Autodesk Seek for Autodesk Revit Add-In Goes Live


After the 5 month the free* technology preview of Autodesk® Seek for Revit is nearly over and the Add-in goes live on Monday 2nd November 9am Eastern whatever that is in GMT.

Autodesk® Seek for Revit allows you to conveniently access high-quality BIM models, drawings, and product specifications for more than 66,000 commercial and residential building products, representing over 400 manufacturers, from inside Autodesk® Revit® 2015 or 2016 software.

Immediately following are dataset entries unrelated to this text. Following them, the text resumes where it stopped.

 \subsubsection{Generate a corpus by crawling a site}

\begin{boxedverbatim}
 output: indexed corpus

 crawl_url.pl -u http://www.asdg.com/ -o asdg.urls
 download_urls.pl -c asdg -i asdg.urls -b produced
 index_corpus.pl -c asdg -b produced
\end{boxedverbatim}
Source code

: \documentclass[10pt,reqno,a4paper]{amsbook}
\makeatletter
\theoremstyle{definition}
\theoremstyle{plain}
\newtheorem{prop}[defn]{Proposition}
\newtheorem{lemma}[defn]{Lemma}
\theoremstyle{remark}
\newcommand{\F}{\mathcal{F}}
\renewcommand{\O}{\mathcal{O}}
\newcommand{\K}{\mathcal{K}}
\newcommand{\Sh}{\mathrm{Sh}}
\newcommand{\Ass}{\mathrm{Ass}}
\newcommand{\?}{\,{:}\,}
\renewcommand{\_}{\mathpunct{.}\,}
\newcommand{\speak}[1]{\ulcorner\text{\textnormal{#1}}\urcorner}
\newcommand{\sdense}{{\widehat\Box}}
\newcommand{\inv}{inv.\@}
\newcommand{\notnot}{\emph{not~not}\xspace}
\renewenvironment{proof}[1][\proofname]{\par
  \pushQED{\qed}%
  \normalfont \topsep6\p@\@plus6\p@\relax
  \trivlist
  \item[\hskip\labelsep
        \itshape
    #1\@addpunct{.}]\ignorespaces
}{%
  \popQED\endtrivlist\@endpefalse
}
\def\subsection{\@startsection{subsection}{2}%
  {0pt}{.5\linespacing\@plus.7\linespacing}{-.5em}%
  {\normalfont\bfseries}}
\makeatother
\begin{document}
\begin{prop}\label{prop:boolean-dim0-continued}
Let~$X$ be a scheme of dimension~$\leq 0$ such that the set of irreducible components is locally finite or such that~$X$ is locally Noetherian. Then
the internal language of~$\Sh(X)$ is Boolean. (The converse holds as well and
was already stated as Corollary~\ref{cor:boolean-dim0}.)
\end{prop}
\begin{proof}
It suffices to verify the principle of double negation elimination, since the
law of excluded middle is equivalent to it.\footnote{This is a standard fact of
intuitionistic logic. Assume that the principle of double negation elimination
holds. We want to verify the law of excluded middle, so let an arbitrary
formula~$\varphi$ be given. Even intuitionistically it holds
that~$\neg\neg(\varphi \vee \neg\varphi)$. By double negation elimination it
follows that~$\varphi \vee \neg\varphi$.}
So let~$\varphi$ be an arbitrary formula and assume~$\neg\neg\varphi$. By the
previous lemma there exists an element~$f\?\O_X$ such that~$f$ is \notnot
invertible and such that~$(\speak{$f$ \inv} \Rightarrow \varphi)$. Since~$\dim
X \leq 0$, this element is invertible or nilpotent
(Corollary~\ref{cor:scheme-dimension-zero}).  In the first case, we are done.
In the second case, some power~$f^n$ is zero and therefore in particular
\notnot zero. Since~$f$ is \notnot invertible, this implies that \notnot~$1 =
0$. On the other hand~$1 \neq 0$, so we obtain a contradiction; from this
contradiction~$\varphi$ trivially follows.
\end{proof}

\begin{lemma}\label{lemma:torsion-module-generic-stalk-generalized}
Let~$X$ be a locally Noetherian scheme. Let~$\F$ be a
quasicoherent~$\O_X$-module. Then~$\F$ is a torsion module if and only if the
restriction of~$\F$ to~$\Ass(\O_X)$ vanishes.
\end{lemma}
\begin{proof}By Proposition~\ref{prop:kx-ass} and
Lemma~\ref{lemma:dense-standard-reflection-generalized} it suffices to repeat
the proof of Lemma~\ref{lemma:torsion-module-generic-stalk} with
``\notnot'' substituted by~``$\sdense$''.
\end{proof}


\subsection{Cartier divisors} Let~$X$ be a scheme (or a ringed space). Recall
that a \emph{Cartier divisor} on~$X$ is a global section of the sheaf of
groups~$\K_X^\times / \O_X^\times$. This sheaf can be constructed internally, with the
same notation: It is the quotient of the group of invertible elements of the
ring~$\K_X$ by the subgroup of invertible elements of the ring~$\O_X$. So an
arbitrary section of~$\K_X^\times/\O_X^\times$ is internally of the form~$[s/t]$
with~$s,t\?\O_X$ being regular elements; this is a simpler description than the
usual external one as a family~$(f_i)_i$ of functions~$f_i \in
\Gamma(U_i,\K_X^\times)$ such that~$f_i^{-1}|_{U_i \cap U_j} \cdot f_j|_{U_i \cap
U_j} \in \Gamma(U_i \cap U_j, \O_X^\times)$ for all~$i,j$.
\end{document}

Quickly search or browse over 66,000 products

Easily place RFA or RFAs with additional Type Catalogs

Preview product details before placement into your project

Conveniently specify the download location for your files and your search results page size preference
 



When seek started in 2007 the content was, shall we say very iffy, and no better than lots of other AutoCAD block and Revit family collections on the internet. As a CAD and BIM manager I didn't want users downloading and using content gathered off the web because of the problems they can bring with them.

In 2009 the Revit Model Content Style Guide or RMCSG was created .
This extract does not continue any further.